Exercise prompt =
From start to end, write out the following data exactly, apart from its images.

━━━ Data to use

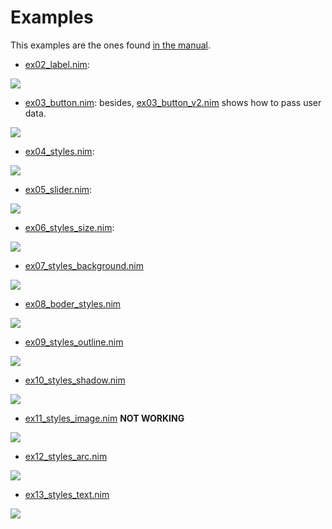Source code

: # Examples
This examples are the ones found [in the manual](https://docs.lvgl.io/master/examples.html#get-started).


- [ex02_label.nim](https://github.com/mantielero/lvgl.nim/blob/main/examples/ex02_label.nim):

![](https://i.imgur.com/DbfLB9b.png)

- [ex03_button.nim](https://github.com/mantielero/lvgl.nim/blob/main/examples/ex03_button.nim): besides, [ex03_button_v2.nim](https://github.com/mantielero/lvgl.nim/blob/main/examples/ex03_button_v2.nim) shows how to pass user data.

![](https://i.imgur.com/CYb9WkA.png)

- [ex04_styles.nim](https://github.com/mantielero/lvgl.nim/blob/main/examples/ex04_styles.nim):

![](https://i.imgur.com/aRAqUTP.png)

- [ex05_slider.nim](https://github.com/mantielero/lvgl.nim/blob/main/examples/ex05_slider.nim):

![](https://i.imgur.com/YuDWE8C.png)

- [ex06_styles_size.nim](https://github.com/mantielero/lvgl.nim/blob/main/examples/ex06_styles_size.nim):

![](https://i.imgur.com/DcNBtUA.png)

- [ex07_styles_background.nim](https://github.com/mantielero/lvgl.nim/blob/main/examples/ex07_styles_background.nim)

![](https://i.imgur.com/rlsRq8R.png)

- [ex08_boder_styles.nim](https://github.com/mantielero/lvgl.nim/blob/main/examples/ex08_boder_styles.nim)

![](https://i.imgur.com/KCXUfUo.png)

- [ex09_styles_outline.nim](https://github.com/mantielero/lvgl.nim/blob/main/examples/ex09_styles_outline.nim)

![](https://i.imgur.com/zdNGlVB.png)


- [ex10_styles_shadow.nim](https://github.com/mantielero/lvgl.nim/blob/main/examples/ex10_styles_shadow.nim)

![](https://i.imgur.com/95QNCY9.png)

- [ex11_styles_image.nim](https://github.com/mantielero/lvgl.nim/blob/main/examples/ex11_styles_image.nim) **NOT WORKING**

![](https://i.imgur.com/FY3Bqyo.png)

- [ex12_styles_arc.nim](https://github.com/mantielero/lvgl.nim/blob/main/examples/ex12_styles_arc.nim)

![](https://i.imgur.com/WWR4k6a.png)

- [ex13_styles_text.nim](https://github.com/mantielero/lvgl.nim/blob/main/examples/ex13_styles_text.nim)

![](https://i.imgur.com/Wv0vhnW.png)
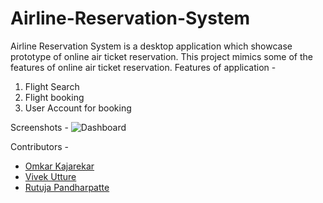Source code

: # Airline-Reservation-System
Airline Reservation System is a desktop application which showcase prototype of online air ticket reservation. This project mimics some of the features of online air ticket reservation.
Features of application - 
1. Flight Search
2. Flight booking
3. User Account for booking

Screenshots - 
![Dashboard](C:\Users\omkar\Desktop\upload)

Contributors - 
 - [Omkar Kajarekar](https://github.com/omkarkajarekar)
 - [Vivek Utture](https://github.com/vivekutture)
 - [Rutuja Pandharpatte](https://github.com/RutujaPandharpatte)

━━━━━━

Solution for this task =
Source code

: # Examples
This examples are the ones found [in the manual](https://docs.lvgl.io/master/examples.html#get-started).


- [ex02_label.nim](https://github.com/mantielero/lvgl.nim/blob/main/examples/ex02_label.nim):

![](https://i.imgur.com/DbfLB9b.png)

- [ex03_button.nim](https://github.com/mantielero/lvgl.nim/blob/main/examples/ex03_button.nim): besides, [ex03_button_v2.nim](https://github.com/mantielero/lvgl.nim/blob/main/examples/ex03_button_v2.nim) shows how to pass user data.

![](https://i.imgur.com/CYb9WkA.png)

- [ex04_styles.nim](https://github.com/mantielero/lvgl.nim/blob/main/examples/ex04_styles.nim):

![](https://i.imgur.com/aRAqUTP.png)

- [ex05_slider.nim](https://github.com/mantielero/lvgl.nim/blob/main/examples/ex05_slider.nim):

![](https://i.imgur.com/YuDWE8C.png)

- [ex06_styles_size.nim](https://github.com/mantielero/lvgl.nim/blob/main/examples/ex06_styles_size.nim):

![](https://i.imgur.com/DcNBtUA.png)

- [ex07_styles_background.nim](https://github.com/mantielero/lvgl.nim/blob/main/examples/ex07_styles_background.nim)

![](https://i.imgur.com/rlsRq8R.png)

- [ex08_boder_styles.nim](https://github.com/mantielero/lvgl.nim/blob/main/examples/ex08_boder_styles.nim)

![](https://i.imgur.com/KCXUfUo.png)

- [ex09_styles_outline.nim](https://github.com/mantielero/lvgl.nim/blob/main/examples/ex09_styles_outline.nim)

![](https://i.imgur.com/zdNGlVB.png)


- [ex10_styles_shadow.nim](https://github.com/mantielero/lvgl.nim/blob/main/examples/ex10_styles_shadow.nim)

![](https://i.imgur.com/95QNCY9.png)

- [ex11_styles_image.nim](https://github.com/mantielero/lvgl.nim/blob/main/examples/ex11_styles_image.nim) **NOT WORKING**

![](https://i.imgur.com/FY3Bqyo.png)

- [ex12_styles_arc.nim](https://github.com/mantielero/lvgl.nim/blob/main/examples/ex12_styles_arc.nim)

![](https://i.imgur.com/WWR4k6a.png)

- [ex13_styles_text.nim](https://github.com/mantielero/lvgl.nim/blob/main/examples/ex13_styles_text.nim)

![](https://i.imgur.com/Wv0vhnW.png)
Source code

: # Airline-Reservation-System
Airline Reservation System is a desktop application which showcase prototype of online air ticket reservation. This project mimics some of the features of online air ticket reservation.
Features of application - 
1. Flight Search
2. Flight booking
3. User Account for booking

Screenshots - 
![Dashboard](C:\Users\omkar\Desktop\upload)

Contributors - 
 - [Omkar Kajarekar](https://github.com/omkarkajarekar)
 - [Vivek Utture](https://github.com/vivekutture)
 - [Rutuja Pandharpatte](https://github.com/RutujaPandharpatte)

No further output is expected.